Identify and pull out each line of the entries in which "Memphis" occurs.

*** Opening Provided data ***

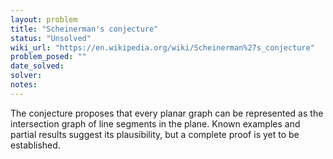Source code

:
 ```yaml
---
layout: problem
title: "Scheinerman's conjecture"
status: "Unsolved"
wiki_url: "https://en.wikipedia.org/wiki/Scheinerman%27s_conjecture"
problem_posed: ""
date_solved:
solver:
notes:
---
```

The conjecture proposes that every planar graph can be represented as the intersection graph of line segments in the plane. Known examples and partial results suggest its plausibility, but a complete proof is yet to be established.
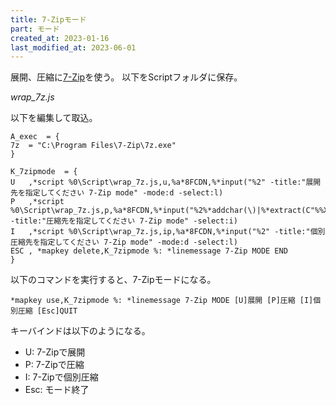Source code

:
 ```yaml
---
title: 7-Zipモード
part: モード
created_at: 2023-01-16
last_modified_at: 2023-06-01
---
```

展開、圧縮に[7-Zip](https://sevenzip.osdn.jp/)を使う。
以下をScriptフォルダに保存。

_wrap_7z.js_
<script src="https://gist.github.com/tukasa/744d0df04bc3a95a2fc13ddff910cbaa.js"></script>

以下を編集して取込。

```text
A_exec	= {
7z	= "C:\Program Files\7-Zip\7z.exe"
}

K_7zipmode	= {
U	,*script %0\Script\wrap_7z.js,u,%a*8FCDN,%*input("%2" -title:"展開先を指定してください 7-Zip mode" -mode:d -select:l)
P	,*script %0\Script\wrap_7z.js,p,%a*8FCDN,%*input("%2%*addchar(\)|%*extract(C"%%X")|.zip" -title:"圧縮先を指定してください 7-Zip mode" -select:i)
I	,*script %0\Script\wrap_7z.js,ip,%a*8FCDN,%*input("%2" -title:"個別圧縮先を指定してください 7-Zip mode" -mode:d -select:l)
ESC	, *mapkey delete,K_7zipmode %: *linemessage 7-Zip MODE END
}
```

以下のコマンドを実行すると、7-Zipモードになる。

```text
*mapkey use,K_7zipmode %: *linemessage 7-Zip MODE [U]展開 [P]圧縮 [I]個別圧縮 [Esc]QUIT
```

キーバインドは以下のようになる。

- U: 7-Zipで展開
- P: 7-Zipで圧縮
- I: 7-Zipで個別圧縮
- Esc: モード終了
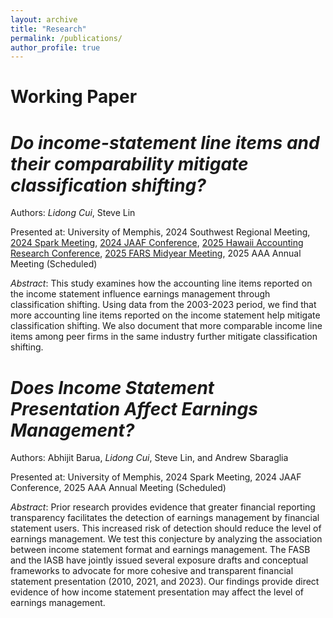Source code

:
 ```yaml
---
layout: archive
title: "Research"
permalink: /publications/
author_profile: true
---
```


Working Paper
======


*Do income-statement line items and their comparability mitigate classification shifting?*
======

Authors: *Lidong Cui*, Steve Lin

Presented at: University of Memphis, 2024 Southwest Regional Meeting, [2024 Spark Meeting](https://aaahq.org/Meetings/2024/Spark/program), [2024 JAAF Conference](https://860c7ea363.clvaw-cdnwnd.com/2f242be74153b5d45d4f09b0e499dd3b/200000158-f02dbf02dd/Program_JAAF%20Conference%202024.pdf?ph=860c7ea363), [2025 Hawaii Accounting Research Conference](https://manoa.hawaii.edu/harc/wp-content/uploads/2024/12/HARC-2025-Program-12.27.2024-publication-version.pdf), [2025 FARS Midyear Meeting](https://aaahq.org/Meetings/2025/FARS-Midyear-Meeting/Program), 2025 AAA Annual Meeting (Scheduled)

*Abstract*:
This study examines how the accounting line items reported on the income statement influence earnings management through classification shifting. Using data from the 2003-2023 period, we find that more accounting line items reported on the income statement help mitigate classification shifting. We also document that more comparable income line items among peer firms in the same industry further mitigate classification shifting. 

*Does Income Statement Presentation Affect Earnings Management?*
======

Authors: Abhijit Barua, *Lidong Cui*, Steve Lin, and Andrew Sbaraglia

Presented at: University of Memphis, 2024 Spark Meeting, 2024 JAAF Conference, 2025 AAA Annual Meeting (Scheduled) 

*Abstract*:
Prior research provides evidence that greater financial reporting transparency facilitates the detection of earnings management by financial statement users. This increased risk of detection should reduce the level of earnings management. We test this conjecture by analyzing the association between income statement format and earnings management. The FASB and the IASB have jointly issued several exposure drafts and conceptual frameworks to advocate for more cohesive and transparent financial statement presentation (2010, 2021, and 2023). Our findings provide direct evidence of how income statement presentation may affect the level of earnings management.

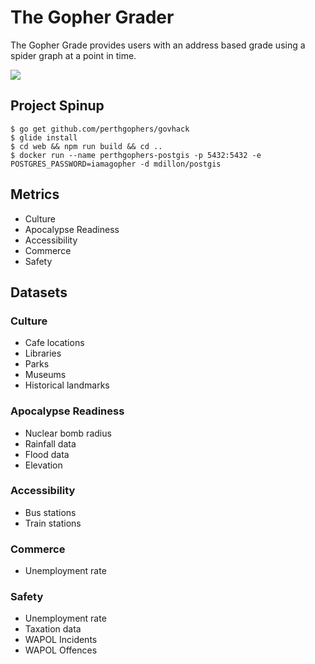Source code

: # The Gopher Grader

The Gopher Grade provides users with an address based grade using a spider graph at a point in time.

![](http://www.economicmodeling.com/wp-content/uploads/radar-graph-3.JPG)

## Project Spinup

```
$ go get github.com/perthgophers/govhack
$ glide install
$ cd web && npm run build && cd ..
$ docker run --name perthgophers-postgis -p 5432:5432 -e POSTGRES_PASSWORD=iamagopher -d mdillon/postgis
```

## Metrics

-  Culture
-  Apocalypse Readiness
-  Accessibility
-  Commerce
-  Safety

## Datasets

###  Culture
- Cafe locations
- Libraries
- Parks
- Museums
- Historical landmarks

###  Apocalypse Readiness
- Nuclear bomb radius
- Rainfall data
- Flood data
- Elevation

###  Accessibility
- Bus stations
- Train stations

###  Commerce
- Unemployment rate

###  Safety
- Unemployment rate
- Taxation data
- WAPOL Incidents
- WAPOL Offences
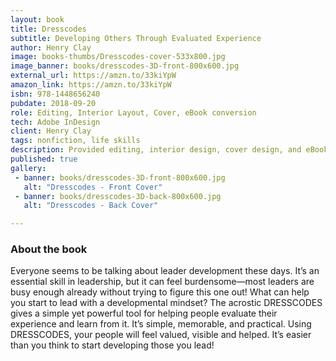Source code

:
 ```yaml
---
layout: book
title: Dresscodes
subtitle: Developing Others Through Evaluated Experience
author: Henry Clay
image: books-thumbs/Dresscodes-cover-533x800.jpg
image_banner: books/dresscodes-3D-front-800x600.jpg
external_url: https://amzn.to/33kiYpW
amazon_link: https://amzn.to/33kiYpW
isbn: 978-1448656240
pubdate: 2018-09-20
role: Editing, Interior Layout, Cover, eBook conversion
tech: Adobe InDesign
client: Henry Clay
tags: nonfiction, life skills
description: Provided editing, interior design, cover design, and eBook conversion for this book project.
published: true
gallery:
 - banner: books/dresscodes-3D-front-800x600.jpg
   alt: "Dresscodes - Front Cover"
 - banner: books/dresscodes-3D-back-800x600.jpg
   alt: "Dresscodes - Back Cover"

---
```


### About the book

Everyone seems to be talking about leader development these days. It’s an essential skill in leadership, but it can feel burdensome—most leaders are busy enough already without trying to figure this one out! What can help you start to lead with a developmental mindset? The acrostic DRESSCODES gives a simple yet powerful tool for helping people evaluate their experience and learn from it. It’s simple, memorable, and practical. Using DRESSCODES, your people will feel valued, visible and helped. It’s easier than you think to start developing those you lead!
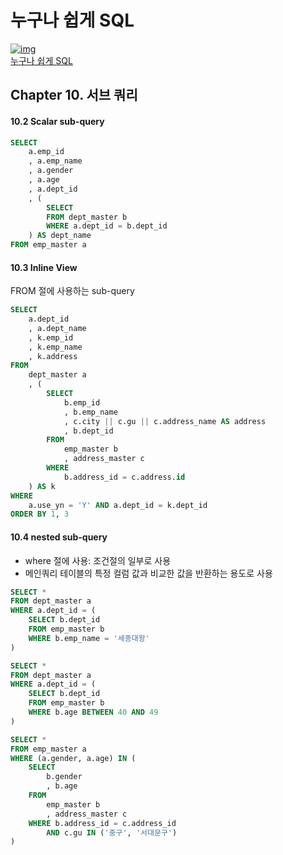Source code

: # 누구나 쉽게 SQL

[![img](https://image.aladin.co.kr/product/19415/10/cover200/k582635314_1.jpg)](https://www.aladin.co.kr/shop/wproduct.aspx?ItemId=194151006) <br />
[누구나 쉽게 SQL](https://www.aladin.co.kr/shop/wproduct.aspx?ItemId=194151006)

## Chapter 10. 서브 쿼리

#### 10.2 Scalar sub-query

```sql
SELECT
    a.emp_id
    , a.emp_name
    , a.gender
    , a.age
    , a.dept_id
    , (
        SELECT
        FROM dept_master b
        WHERE a.dept_id = b.dept_id
    ) AS dept_name
FROM emp_master a
```

#### 10.3 Inline View

FROM 절에 사용하는 sub-query

```sql
SELECT
    a.dept_id
    , a.dept_name
    , k.emp_id
    , k.emp_name
    , k.address
FROM
    dept_master a
    , (
        SELECT
            b.emp_id
            , b.emp_name
            , c.city || c.gu || c.address_name AS address
            , b.dept_id
        FROM
            emp_master b
            , address_master c
        WHERE
            b.address_id = c.address.id
    ) AS k
WHERE
    a.use_yn = 'Y' AND a.dept_id = k.dept_id
ORDER BY 1, 3
```

#### 10.4 nested sub-query

- where 절에 사용: 조건절의 일부로 사용
- 메인쿼리 테이블의 특정 컬럼 값과 비교한 값을 반환하는 용도로 사용

```sql
SELECT *
FROM dept_master a
WHERE a.dept_id = (
    SELECT b.dept_id
    FROM emp_master b
    WHERE b.emp_name = '세종대왕'
)
```

```sql
SELECT *
FROM dept_master a
WHERE a.dept_id = (
    SELECT b.dept_id
    FROM emp_master b
    WHERE b.age BETWEEN 40 AND 49
)
```

```sql
SELECT *
FROM emp_master a
WHERE (a.gender, a.age) IN (
    SELECT
        b.gender
        , b.age
    FROM
        emp_master b
        , address_master c
    WHERE b.address_id = c.address_id
        AND c.gu IN ('중구', '서대문구')
)
```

*** Closing Provided data ***

### Answer below
Presented at: University of Memphis, 2024 Southwest Regional Meeting, [2024 Spark Meeting](https://aaahq.org/Meetings/2024/Spark/program), [2024 JAAF Conference](https://860c7ea363.clvaw-cdnwnd.com/2f242be74153b5d45d4f09b0e499dd3b/200000158-f02dbf02dd/Program_JAAF%20Conference%202024.pdf?ph=860c7ea363), [2025 Hawaii Accounting Research Conference](https://manoa.hawaii.edu/harc/wp-content/uploads/2024/12/HARC-2025-Program-12.27.2024-publication-version.pdf), [2025 FARS Midyear Meeting](https://aaahq.org/Meetings/2025/FARS-Midyear-Meeting/Program), 2025 AAA Annual Meeting (Scheduled)
Presented at: University of Memphis, 2024 Spark Meeting, 2024 JAAF Conference, 2025 AAA Annual Meeting (Scheduled) 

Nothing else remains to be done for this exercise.